Non credo. Non so se il Front Natonal riuscirà a costituire un gruppo al Parlamento Europeo, ma è chiaro che esistono troppe differenze tra FN, UKIP e Syriza per formare un blocco unico d'opposizione. E questo fatto è la testimonianza più viva di come non esista un popolo europeo e che la dimensione nazionale del voto è sempre preminente. Poi, chiaramente, è probabile che al momento di votare su singole tematiche si creeranno certe convergenze. Se un'alleanza su determinate questioni sarà possibile, dovrà farsi intorno a queste parole d'ordine: innanzitutto, interruzione delle trattative con gli Stati Uniti del trattato di libero scambio transatlantico (TTIP). Si tratta di un trattato leonino che contribuirà in modo definitivo allo smantellamento del modello sociale europeo. Abbiamo proprio in questi giorni la prova dell'aggressività della politica degli Stati Uniti contro l'Europa e gli europei. Poi, questi partiti dovrebbero mettersi d'accordo per rifiutare ogni misura che potrebbe aggravare le politiche di austerità che sono oggi in atto in Europa. Con questo sfondo, è possibile che alleanze di circostanza si facciano anche con il gruppo dei “Verdi” e perfino con certi membri del PSE.
 
 
- Il PPE e il PSE saranno obbligati a gettare la maschera della finta opposizione e finiranno, come già fanno alla perfezione in diversi paesi, per fondersi per formare la prossima Commissione. Non teme che queste «larghe intese europee» creeranno il paradosso di favorire un'ulteriore perdita di sovranità nazionale dei paesi, senza tener conto dell'urlo di protesta che hanno lanciato i popoli europei?
 
Temo, purtroppo, che nessuno sentirà quella richiesta, perché i partiti del PPE e del PSE si disinteressano sistematicamente delle reazioni e delle reticenze dei popoli da ormai quasi 25 anni. E quindi avremo la costituzione di una coalizione per fare del Parlamento europeo una camera di registrazione delle decisioni tecnocratiche prese dalla Commissione.
 
 
- La propaganda pre-elettorale dei governi al potere e di Bruxelles ha voluto rassicurarci sulla situazione economica attuale della zona euro, anche se le economie italiane di Italia, Olanda e Portogallo sono tornate a contrarsi e la Francia è in una situazione di stagnazione. Inoltre, l'area monetaria è in una situazione di inflazione molto bassa – deflazione per diversi paesi – che rende sempre meno sostenibile la traiettoria debito/Pil di diversi paesi. In un tale contesto, ritiene che la zona euro rischia una nuova crisi che potrebbe rimettere in discussione gli strumenti creati o davvero « il peggio è dietro di noi » come ci hanno detto?
 
Il rischio di una nuova crisi è già presente. È la ragione per cui Mario Draghi, il Presidente della Banca Centrale Europea, ha dovuto agire il 5 giugno. Ma i limiti della sua azione dimostrano anche la sua impotenza di fondo. Le uniche cose che è stato in grado di fare sono state di introdurre un tasso negativo sui depositi ed un nuovo LTRO a favore delle banche per un ammontare di 400 miliardi di euro.  Non è assolutamente l'equivalente del  “quantitative easing” della riserva federale. Si sa che i tassi negativi hanno un'efficacia molto limitata. 

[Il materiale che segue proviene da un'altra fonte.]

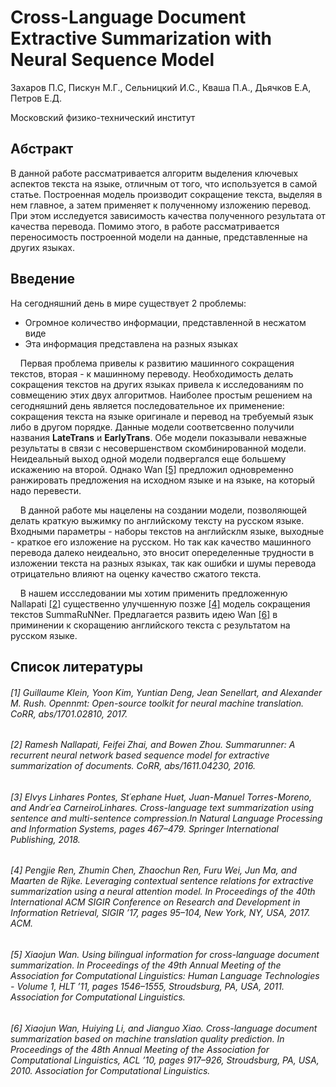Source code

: # Cross-Language Document Extractive Summarization with Neural Sequence Model 

Захаров П.С, Пискун М.Г., Сельницкий И.С., Кваша П.А., Дьячков Е.А, Петров Е.Д.

Московский физико-технический институт

## Абстракт

В данной работе рассматривается алгоритм выделения ключевых аспектов текста на языке, отличным от того, что используется в самой статье. Построенная модель производит сокращение текста, выделяя в нем главное, а затем применяет к полученному изложению перевод. При этом исследуется зависимость качества полученного результата от качества перевода. Помимо этого, в работе рассматривается переносимость построенной модели на данные, представленные на других языках.


## Введение

На сегодняшний день в мире существует 2 проблемы: 

* Огромное количество информации, представленной в несжатом виде
* Эта информация представлена на разных языках

&nbsp;&nbsp;&nbsp;&nbsp;Первая проблема привелы к развитию машинного сокращения текстов, вторая - к машинному переводу. Необходимость делать сокращения текстов на других языках привела к исследованиям по совмещению этих двух алгоритмов. Наиболее простым решением на сегодняшний день является последовательное их применение: сокращения текста на языке оригинале и перевод на требуемый язык либо в другом порядке. Данные модели соответсвенно получили названия **LateTrans** и **EarlyTrans**. Обе модели показывали неважные результаты в связи с несовершенством скомбинированной модели. Неидеальный выход одной модели подвергался еще большему искажению на второй. Однако Wan [[5]](https://github.com/Intelligent-Systems-Phystech/2018-Project-29/tree/master/Dyachkov2018Title#5-xiaojun-wan-using-bilingual-information-for-cross-language-document-summarization-in-proceedings-of-the-49th-annual-meeting-of-the-association-for-computational-linguistics-human-language-technologies---volume-1-hlt-11-pages-15461555-stroudsburg-pa-usa-2011-association-for-computational-linguistics) предложил одновременно ранжировать предложения на исходном языке и на языке, на который надо перевести.

&nbsp;&nbsp;&nbsp;&nbsp;В данной работе мы нацелены на создании модели, позволяющей делать краткую выжимку по английскому тексту на русском языке. Входными параметры - наборы текстов на английсклм языке, выходные - краткое его изложение на русском. Но так как качество машинного перевода далеко неидеально, это вносит опеределенные трудности в изложении текста на разных языках, так как ошибки и шумы перевода отрицательно влияют на оценку качество сжатого текста.

&nbsp;&nbsp;&nbsp;&nbsp;В нашем иссследовании мы хотим применить предложенную Nallapati [[2]](https://github.com/Intelligent-Systems-Phystech/2018-Project-29/tree/master/Dyachkov2018Title#2-ramesh-nallapati-feifei-zhai-and-bowen-zhou-summarunner-a-recurrent-neural-network-based-sequence-model-for-extractive-summarization-of-documents-corr-abs161104230-2016) существенно улучшенную позже [[4]](https://github.com/Intelligent-Systems-Phystech/2018-Project-29/tree/master/Dyachkov2018Title#4-pengjie-ren-zhumin-chen-zhaochun-ren-furu-wei-jun-ma-and-maarten-de-rijke-leveraging-contextual-sentence-relations-for-extractive-summarization-using-a-neural-attention-model-in-proceedings-of-the-40th-international-acm-sigir-conference-on-research-and-development-in-information-retrieval-sigir-17-pages-95104-new-york-ny-usa-2017-acm) модель сокращения текстов SummaRuNNer. Предлагается развить идею Wan [[6]](https://github.com/Intelligent-Systems-Phystech/2018-Project-29/tree/master/Dyachkov2018Title#6-xiaojun-wan-huiying-li-and-jianguo-xiao-cross-language-document-summarization-based-on-machine-translation-quality-prediction-in-proceedings-of-the-48th-annual-meeting-of-the-association-for-computational-linguistics-acl-10-pages-917926-stroudsburg-pa-usa-2010-association-for-computational-linguistics) в приминении к скоращению английского текста с результатом на русском языке.

## Список литературы

###### [1] Guillaume Klein, Yoon Kim, Yuntian Deng, Jean Senellart, and Alexander M. Rush. Opennmt: Open-source toolkit for neural machine translation. CoRR, abs/1701.02810, 2017.

###### [2] Ramesh Nallapati, Feifei Zhai, and Bowen Zhou. Summarunner: A recurrent neural network based sequence model for extractive summarization of documents. CoRR, abs/1611.04230, 2016.

###### [3] Elvys Linhares Pontes, St´ephane Huet, Juan-Manuel Torres-Moreno, and Andr´ea CarneiroLinhares. Cross-language text summarization using sentence and multi-sentence compression.In Natural Language Processing and Information Systems, pages 467–479. Springer International Publishing, 2018.

###### [4] Pengjie Ren, Zhumin Chen, Zhaochun Ren, Furu Wei, Jun Ma, and Maarten de Rijke. Leveraging contextual sentence relations for extractive summarization using a neural attention model. In Proceedings of the 40th International ACM SIGIR Conference on Research and Development in Information Retrieval, SIGIR ’17, pages 95–104, New York, NY, USA, 2017. ACM.

###### [5] Xiaojun Wan. Using bilingual information for cross-language document summarization. In Proceedings of the 49th Annual Meeting of the Association for Computational Linguistics: Human Language Technologies - Volume 1, HLT ’11, pages 1546–1555, Stroudsburg, PA, USA, 2011. Association for Computational Linguistics.

###### [6] Xiaojun Wan, Huiying Li, and Jianguo Xiao. Cross-language document summarization based on machine translation quality prediction. In Proceedings of the 48th Annual Meeting of the Association for Computational Linguistics, ACL ’10, pages 917–926, Stroudsburg, PA, USA, 2010. Association for Computational Linguistics.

Quanto al LTRO, ce n'era già stato uno nel 2012. È  interessante guardare come ha reagito il tasso di cambio tra l'Euro e il Dollaro. La mattina del 5 giugno era sceso a 1,35 USD per 1 Euro. È risalito al 1,36 la sera stessa. È la prova che Draghi non ha più quella capacità che aveva due anni fa di incantare i mercati. Questi vogliono qualcosa di tangibile. Ma il presidente della BCE non può farlo senza aprire un conflitto maggiore con la Germania. Inoltre, i mercati guarderanno ora da molto vicino l'evoluzione della situazione in paesi come la Grecia, ma anche l'Italia e la Francia. Sono dunque già presenti tutte le condizioni per una nuova fase di crisi nella zona euro già dalla prossima estate o da settembre.
 
 
- Sappiamo che segue molto da vicino la crisi attuale in Ucraina. Qual è il suo giudizio complessivo sull'azione dell'UE? E quale dovrebbe essere su scala europea la strategia migliore da adottare per uscire dal tragico impasse attuale?
 
L'azione dell'Unione Europea è stata alquanto nefasta. Ha messo difatti l'Ucraina davanti ad una scelta impossibile, quella tra l'Europa e la Russia. Ma, vista la complessità e la fragilità di questo paese, era proprio quello che bisognava evitare. Poi, i dirigenti dell'UE hanno chiuso un occhio sul movimento popolare di piazza Maidan, il quale, iniziato come una protesta contro la corruzione del regime, ha cominciato a deviare sin dal dicembre 2013 quando è stato egemonizzato da alcuni partiti di estrema destra. Per finire, l'UE ha sostenuto implicitamente il colpo si stato che ha spodestato il Presidente Yanukovich proprio quando era stato firmato un accordo tra l'opposizione ed il governo per indire nuove elezioni. Accordo spazzato via dal colpo di stato.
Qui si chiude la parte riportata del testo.